> **Requirement**: Exact reproductions of all the entries, please, and no pictures.

(Source texts of formatted documents)

********************

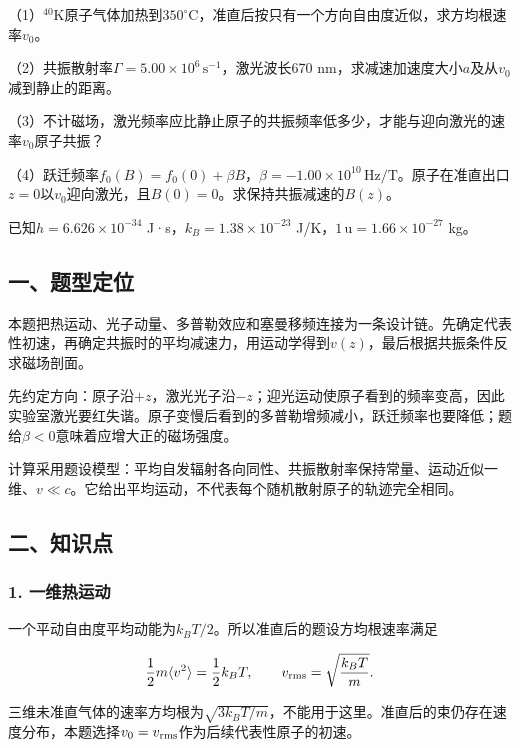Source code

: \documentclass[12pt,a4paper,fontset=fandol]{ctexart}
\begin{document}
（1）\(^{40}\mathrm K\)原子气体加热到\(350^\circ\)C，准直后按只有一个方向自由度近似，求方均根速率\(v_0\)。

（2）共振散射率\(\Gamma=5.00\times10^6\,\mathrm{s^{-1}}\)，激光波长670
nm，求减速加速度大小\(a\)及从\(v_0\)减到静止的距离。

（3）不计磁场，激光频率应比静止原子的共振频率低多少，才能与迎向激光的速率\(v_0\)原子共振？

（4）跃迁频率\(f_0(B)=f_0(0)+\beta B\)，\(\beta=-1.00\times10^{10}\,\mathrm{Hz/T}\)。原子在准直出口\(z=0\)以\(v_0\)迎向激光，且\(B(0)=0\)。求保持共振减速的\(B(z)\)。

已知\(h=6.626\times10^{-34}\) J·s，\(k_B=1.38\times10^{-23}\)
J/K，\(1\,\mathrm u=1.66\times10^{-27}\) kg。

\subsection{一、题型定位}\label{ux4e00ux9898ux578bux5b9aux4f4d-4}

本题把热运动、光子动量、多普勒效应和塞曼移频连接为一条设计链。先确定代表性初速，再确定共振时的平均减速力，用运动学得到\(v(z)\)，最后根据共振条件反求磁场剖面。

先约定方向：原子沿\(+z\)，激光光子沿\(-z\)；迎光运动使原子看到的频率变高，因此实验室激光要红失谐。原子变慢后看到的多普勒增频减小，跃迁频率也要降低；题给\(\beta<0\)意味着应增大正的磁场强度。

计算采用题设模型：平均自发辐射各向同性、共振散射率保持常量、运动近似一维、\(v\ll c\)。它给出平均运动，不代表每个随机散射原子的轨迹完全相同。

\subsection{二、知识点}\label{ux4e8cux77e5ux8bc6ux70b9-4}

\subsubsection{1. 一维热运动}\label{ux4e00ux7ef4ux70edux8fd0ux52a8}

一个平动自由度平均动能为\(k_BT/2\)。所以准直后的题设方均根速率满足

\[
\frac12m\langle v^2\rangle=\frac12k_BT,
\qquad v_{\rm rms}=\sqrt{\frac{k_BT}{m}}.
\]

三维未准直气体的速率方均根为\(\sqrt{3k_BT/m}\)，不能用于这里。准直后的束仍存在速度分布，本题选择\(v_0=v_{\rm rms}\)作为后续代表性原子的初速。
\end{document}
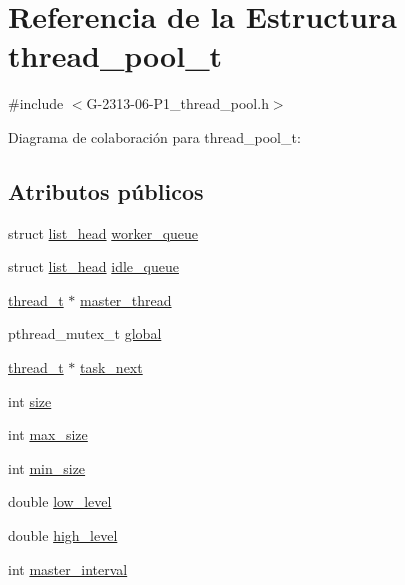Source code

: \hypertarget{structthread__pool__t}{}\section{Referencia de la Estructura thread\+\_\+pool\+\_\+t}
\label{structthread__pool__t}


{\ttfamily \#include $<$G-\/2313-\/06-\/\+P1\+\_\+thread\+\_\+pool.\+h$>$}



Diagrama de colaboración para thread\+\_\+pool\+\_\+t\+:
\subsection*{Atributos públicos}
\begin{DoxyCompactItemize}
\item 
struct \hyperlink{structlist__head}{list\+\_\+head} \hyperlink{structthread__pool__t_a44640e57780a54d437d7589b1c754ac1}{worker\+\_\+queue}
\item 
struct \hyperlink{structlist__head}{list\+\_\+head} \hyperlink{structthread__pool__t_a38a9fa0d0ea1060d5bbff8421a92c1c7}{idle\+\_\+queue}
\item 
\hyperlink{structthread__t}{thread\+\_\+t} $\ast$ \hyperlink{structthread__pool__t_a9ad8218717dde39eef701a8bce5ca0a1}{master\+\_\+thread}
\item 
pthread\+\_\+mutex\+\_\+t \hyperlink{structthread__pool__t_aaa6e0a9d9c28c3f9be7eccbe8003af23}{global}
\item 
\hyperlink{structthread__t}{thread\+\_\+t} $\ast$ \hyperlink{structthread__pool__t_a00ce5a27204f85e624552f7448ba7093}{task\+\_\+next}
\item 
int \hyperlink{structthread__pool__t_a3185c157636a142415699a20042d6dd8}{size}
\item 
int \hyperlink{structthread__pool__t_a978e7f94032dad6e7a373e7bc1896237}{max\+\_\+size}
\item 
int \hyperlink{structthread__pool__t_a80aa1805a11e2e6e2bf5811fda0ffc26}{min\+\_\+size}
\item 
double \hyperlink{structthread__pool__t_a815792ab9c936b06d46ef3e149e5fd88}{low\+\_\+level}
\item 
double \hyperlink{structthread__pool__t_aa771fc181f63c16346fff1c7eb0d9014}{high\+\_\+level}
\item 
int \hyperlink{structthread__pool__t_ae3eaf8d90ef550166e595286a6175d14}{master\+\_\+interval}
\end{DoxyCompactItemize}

********************

> **Reply to the task**:
Source code

: \documentclass[12pt,a4paper,fontset=fandol]{ctexart}
\begin{document}
（1）\(^{40}\mathrm K\)原子气体加热到\(350^\circ\)C，准直后按只有一个方向自由度近似，求方均根速率\(v_0\)。

（2）共振散射率\(\Gamma=5.00\times10^6\,\mathrm{s^{-1}}\)，激光波长670
nm，求减速加速度大小\(a\)及从\(v_0\)减到静止的距离。

（3）不计磁场，激光频率应比静止原子的共振频率低多少，才能与迎向激光的速率\(v_0\)原子共振？

（4）跃迁频率\(f_0(B)=f_0(0)+\beta B\)，\(\beta=-1.00\times10^{10}\,\mathrm{Hz/T}\)。原子在准直出口\(z=0\)以\(v_0\)迎向激光，且\(B(0)=0\)。求保持共振减速的\(B(z)\)。

已知\(h=6.626\times10^{-34}\) J·s，\(k_B=1.38\times10^{-23}\)
J/K，\(1\,\mathrm u=1.66\times10^{-27}\) kg。

\subsection{一、题型定位}\label{ux4e00ux9898ux578bux5b9aux4f4d-4}

本题把热运动、光子动量、多普勒效应和塞曼移频连接为一条设计链。先确定代表性初速，再确定共振时的平均减速力，用运动学得到\(v(z)\)，最后根据共振条件反求磁场剖面。

先约定方向：原子沿\(+z\)，激光光子沿\(-z\)；迎光运动使原子看到的频率变高，因此实验室激光要红失谐。原子变慢后看到的多普勒增频减小，跃迁频率也要降低；题给\(\beta<0\)意味着应增大正的磁场强度。

计算采用题设模型：平均自发辐射各向同性、共振散射率保持常量、运动近似一维、\(v\ll c\)。它给出平均运动，不代表每个随机散射原子的轨迹完全相同。

\subsection{二、知识点}\label{ux4e8cux77e5ux8bc6ux70b9-4}

\subsubsection{1. 一维热运动}\label{ux4e00ux7ef4ux70edux8fd0ux52a8}

一个平动自由度平均动能为\(k_BT/2\)。所以准直后的题设方均根速率满足

\[
\frac12m\langle v^2\rangle=\frac12k_BT,
\qquad v_{\rm rms}=\sqrt{\frac{k_BT}{m}}.
\]

三维未准直气体的速率方均根为\(\sqrt{3k_BT/m}\)，不能用于这里。准直后的束仍存在速度分布，本题选择\(v_0=v_{\rm rms}\)作为后续代表性原子的初速。
\end{document}
Source code

: \hypertarget{structthread__pool__t}{}\section{Referencia de la Estructura thread\+\_\+pool\+\_\+t}
\label{structthread__pool__t}


{\ttfamily \#include $<$G-\/2313-\/06-\/\+P1\+\_\+thread\+\_\+pool.\+h$>$}



Diagrama de colaboración para thread\+\_\+pool\+\_\+t\+:
\subsection*{Atributos públicos}
\begin{DoxyCompactItemize}
\item 
struct \hyperlink{structlist__head}{list\+\_\+head} \hyperlink{structthread__pool__t_a44640e57780a54d437d7589b1c754ac1}{worker\+\_\+queue}
\item 
struct \hyperlink{structlist__head}{list\+\_\+head} \hyperlink{structthread__pool__t_a38a9fa0d0ea1060d5bbff8421a92c1c7}{idle\+\_\+queue}
\item 
\hyperlink{structthread__t}{thread\+\_\+t} $\ast$ \hyperlink{structthread__pool__t_a9ad8218717dde39eef701a8bce5ca0a1}{master\+\_\+thread}
\item 
pthread\+\_\+mutex\+\_\+t \hyperlink{structthread__pool__t_aaa6e0a9d9c28c3f9be7eccbe8003af23}{global}
\item 
\hyperlink{structthread__t}{thread\+\_\+t} $\ast$ \hyperlink{structthread__pool__t_a00ce5a27204f85e624552f7448ba7093}{task\+\_\+next}
\item 
int \hyperlink{structthread__pool__t_a3185c157636a142415699a20042d6dd8}{size}
\item 
int \hyperlink{structthread__pool__t_a978e7f94032dad6e7a373e7bc1896237}{max\+\_\+size}
\item 
int \hyperlink{structthread__pool__t_a80aa1805a11e2e6e2bf5811fda0ffc26}{min\+\_\+size}
\item 
double \hyperlink{structthread__pool__t_a815792ab9c936b06d46ef3e149e5fd88}{low\+\_\+level}
\item 
double \hyperlink{structthread__pool__t_aa771fc181f63c16346fff1c7eb0d9014}{high\+\_\+level}
\item 
int \hyperlink{structthread__pool__t_ae3eaf8d90ef550166e595286a6175d14}{master\+\_\+interval}
\end{DoxyCompactItemize}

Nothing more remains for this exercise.